Southwestern Manitoba regional health authority planning to open daycare to help recruit, retain staff
CBC
Southwestern Manitoba's regional health authority is planning to build a daycare with up to 150 spots for the general public and the health authority's employees, in what it says is an effort to boost staff recruitment and retention.
The proposed daycare, the first run by Prairie Mountain Health, is expected to be built near the Brandon Regional Health Centre, says chief financial officer Dan McGregor.
Child-care availability is often a concern during the recruiting process, which spurred the health authority to act, McGregor said.
"We didn't want that to be a barrier," he said. "If there is something that we can do to alleviate that concern ... that would help us."
Construction on the Prairie Mountain Health daycare is expected to begin by 2026 if all grant requirements are met.
There's a need for better access to affordable daycares near where people work, says Kyle Ross, president of the Manitoba Government and General Employees' Union, which represents health-care workers in a range of areas.
Building a daycare would be a step in the right direction to help get and keep staff in Brandon, said Ross, but competitive wages are also needed.
According to a report released by MGEU in July, more than 30 per cent of health-care aide jobs in the Prairie Mountain region are unfilled. The vacancy rate is upwards of 40 per cent in 16 of the health region's facilities.

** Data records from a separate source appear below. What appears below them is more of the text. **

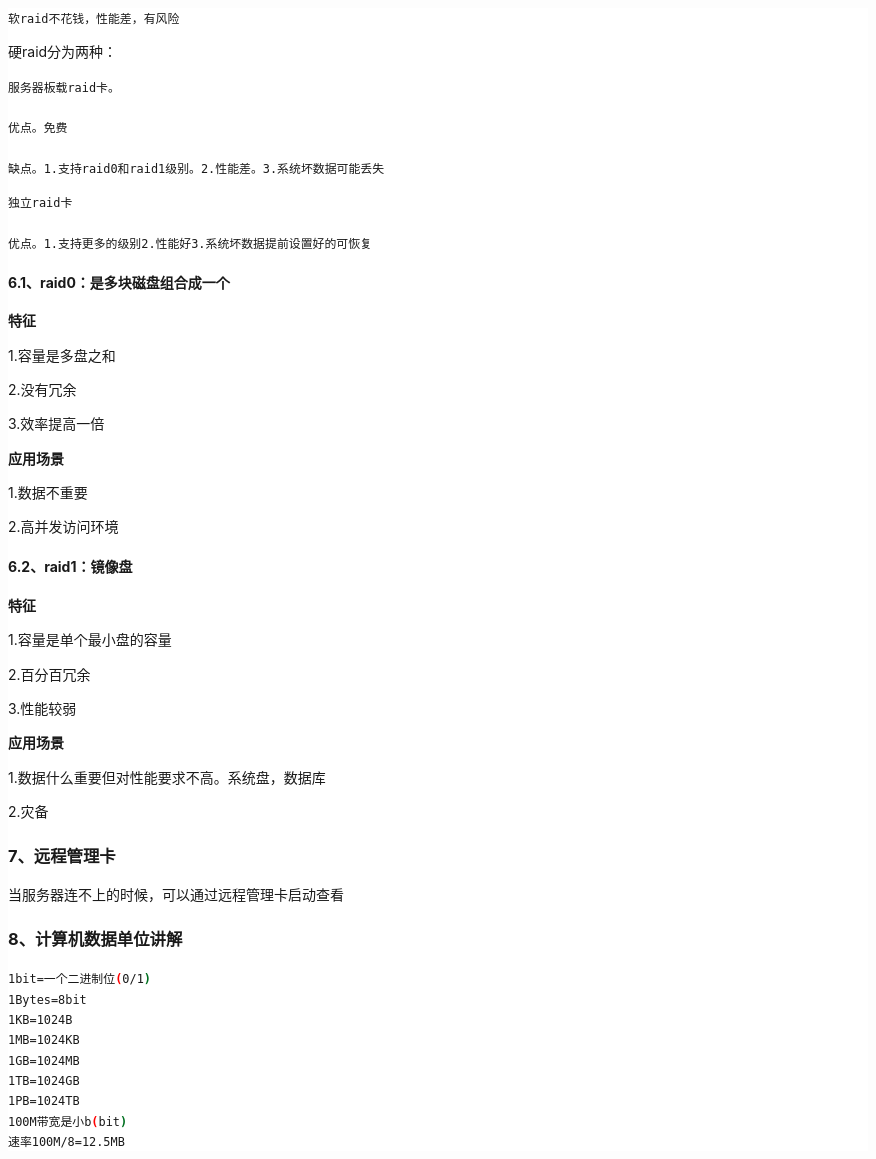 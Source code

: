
 ```bash
软raid不花钱，性能差，有风险
```

硬raid分为两种：

```bash
服务器板载raid卡。

优点。免费

缺点。1.支持raid0和raid1级别。2.性能差。3.系统坏数据可能丢失
```

```bash
独立raid卡

优点。1.支持更多的级别2.性能好3.系统坏数据提前设置好的可恢复
```

#### 6.1、raid0：是多块磁盘组合成一个

**特征**

1.容量是多盘之和

2.没有冗余

3.效率提高一倍

**应用场景**

1.数据不重要

2.高并发访问环境

#### 6.2、raid1：镜像盘

**特征**

1.容量是单个最小盘的容量

2.百分百冗余

3.性能较弱

**应用场景**

1.数据什么重要但对性能要求不高。系统盘，数据库

2.灾备

### 7、远程管理卡

当服务器连不上的时候，可以通过远程管理卡启动查看

### 8、计算机数据单位讲解

```bash
1bit=一个二进制位(0/1)
1Bytes=8bit
1KB=1024B
1MB=1024KB
1GB=1024MB
1TB=1024GB
1PB=1024TB 
100M带宽是小b(bit)
速率100M/8=12.5MB
```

According to 2021 Statistics Canada data, there are 6,700 children under the age of nine in Brandon. But data from the Our Brandon community indicator system says there are just over 1,000 child-care spaces in the city.
It's unusual to see a major employer like Prairie Mountain Health take on developing a daycare, says Susan Prentice, a sociology professor at the University of Manitoba. But she thinks the health authority has to take action on its own to address a failure of public policy.
Child-care facilities are not being developed where and when they are needed, she said, forcing organizations like Prairie Mountain Health, "to step outside their …comfort zone and skill set to try and provide what's necessary."
Most Manitobans live in what's referred to as a "child-care desert," she said — defined as an area where there are more than three children for every licensed child-care space.
Across the province, there are child-care spaces for fewer than one in five children, she said.
"While there have been some baby steps towards expansion, the latest data we have on parents still is that on average, they'll wait at least 15 months for a child-care space," she said.